Look for the word "tokyonight" in the entries and copy every line where it shows up.
═════ DATASET
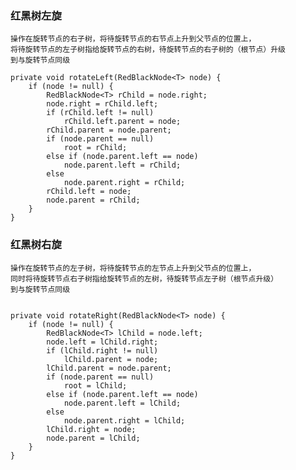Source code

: ### 红黑树左旋
    操作在旋转节点的右子树，将待旋转节点的右节点上升到父节点的位置上，
    将待旋转节点的左子树指给旋转节点的右树，待旋转节点的右子树的（根节点）升级
    到与旋转节点同级
    
    private void rotateLeft(RedBlackNode<T> node) {
        if (node != null) {
            RedBlackNode<T> rChild = node.right;
            node.right = rChild.left;
            if (rChild.left != null)
                rChild.left.parent = node;
            rChild.parent = node.parent;
            if (node.parent == null)
                root = rChild;
            else if (node.parent.left == node)
                node.parent.left = rChild;
            else
                node.parent.right = rChild;
            rChild.left = node;
            node.parent = rChild;
        }
    }
    
### 红黑树右旋
    操作在旋转节点的左子树，将待旋转节点的左节点上升到父节点的位置上，
    同时将待旋转节点右子树指给旋转节点的左树，待旋转节点左子树（根节点升级）
    到与旋转节点同级
    
    
    private void rotateRight(RedBlackNode<T> node) {
        if (node != null) {
            RedBlackNode<T> lChild = node.left;
            node.left = lChild.right;
            if (lChild.right != null)
                lChild.parent = node;
            lChild.parent = node.parent;
            if (node.parent == null)
                root = lChild;
            else if (node.parent.left == node)
                node.parent.left = lChild;
            else
                node.parent.right = lChild;
            lChild.right = node;
            node.parent = lChild;
        }
    }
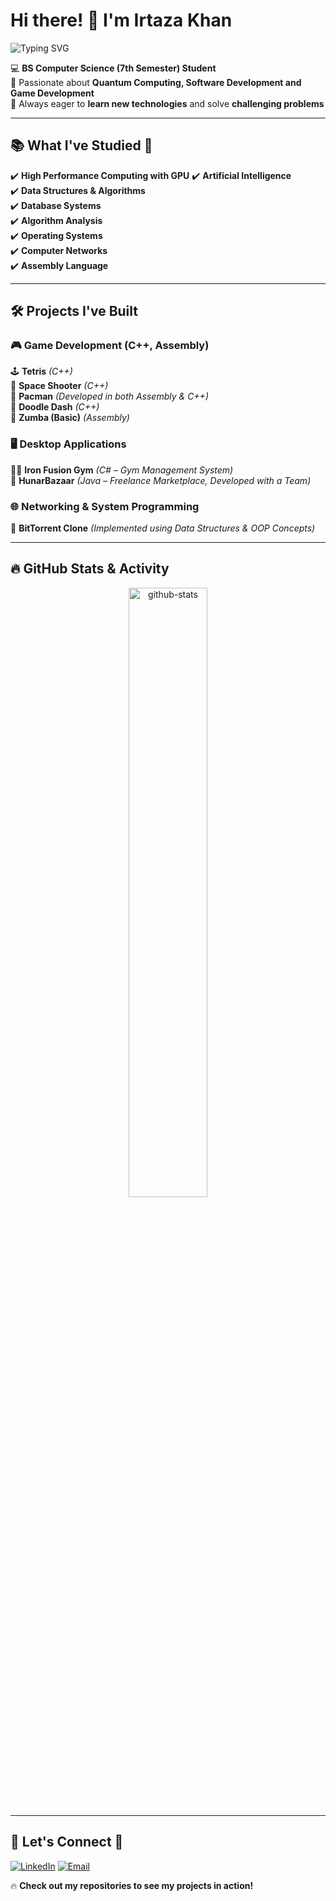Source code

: # Hi there! 👋 I'm Irtaza Khan

![Typing SVG](https://readme-typing-svg.herokuapp.com?color=%2336BCF7&size=24&center=false&vCenter=true&lines=BS+Computer+Science+Student;Game+%26+Software+Developer;Exploring+Multithreading+%26+Networking)

💻 **BS Computer Science (7th Semester) Student**  
🚀 Passionate about **Quantum Computing, Software Development and Game Development**  
🎯 Always eager to **learn new technologies** and solve **challenging problems**

---

## 📚 What I've Studied 📖

<!-- ✔️ **Programming Fundamentals**   -->
✔️ **High Performance Computing with GPU**
✔️ **Artificial Intelligence**  
✔️ **Data Structures & Algorithms**  
✔️ **Database Systems**  
✔️ **Algorithm Analysis**  
✔️ **Operating Systems**  
✔️ **Computer Networks**  
✔️ **Assembly Language**

---

## 🛠️ Projects I've Built

### 🎮 **Game Development (C++, Assembly)**

🕹️ **Tetris** _(C++)_  
🚀 **Space Shooter** _(C++)_  
👾 **Pacman** _(Developed in both Assembly & C++)_  
🏃 **Doodle Dash** _(C++)_  
🏐 **Zumba (Basic)** _(Assembly)_

### 🖥️ **Desktop Applications**

🏋️‍♂️ **Iron Fusion Gym** _(C# – Gym Management System)_  
🛒 **HunarBazaar** _(Java – Freelance Marketplace, Developed with a Team)_

### 🌐 **Networking & System Programming**

📡 **BitTorrent Clone** _(Implemented using Data Structures & OOP Concepts)_

---

## 🔥 GitHub Stats & Activity

<p align="center">
  <img src="https://stats.hyo.dev/api/github-stats-advanced?login=irtaza-khan" alt="github-stats" width="50%"/>
</p>


<!-- <p align="center">
  <img width="48%" src="https://github-readme-stats.vercel.app/api?username=irtaza-khan&show_icons=true&theme=tokyonight&cache_seconds=1800" />
  <img width="48%" src="https://github-readme-streak-stats.herokuapp.com/?user=irtaza-khan&theme=tokyonight&cache_seconds=1800" />
</p> -->

<!-- <p align="center">
  <img width="48%" src="https://github-readme-stats.vercel.app/api/top-langs/?username=irtaza-khan&layout=compact&theme=tokyonight&cache_seconds=1800" />
</p> -->

---

## 📌 Let's Connect 🚀

[![LinkedIn](https://img.shields.io/badge/LinkedIn-blue?logo=linkedin&logoColor=white)](https://www.linkedin.com/in/muhammad-irtaza-khan-35589a1b8/)
[![Email](https://img.shields.io/badge/Email-red?logo=gmail&logoColor=white)](mailto:muhammadirtazakhan2003@gmail.com)

🔥 **Check out my repositories to see my projects in action!**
══════════
- ANSWER FOR THE TASK
  <img width="48%" src="https://github-readme-stats.vercel.app/api?username=irtaza-khan&show_icons=true&theme=tokyonight&cache_seconds=1800" />
  <img width="48%" src="https://github-readme-streak-stats.herokuapp.com/?user=irtaza-khan&theme=tokyonight&cache_seconds=1800" />
  <img width="48%" src="https://github-readme-stats.vercel.app/api/top-langs/?username=irtaza-khan&layout=compact&theme=tokyonight&cache_seconds=1800" />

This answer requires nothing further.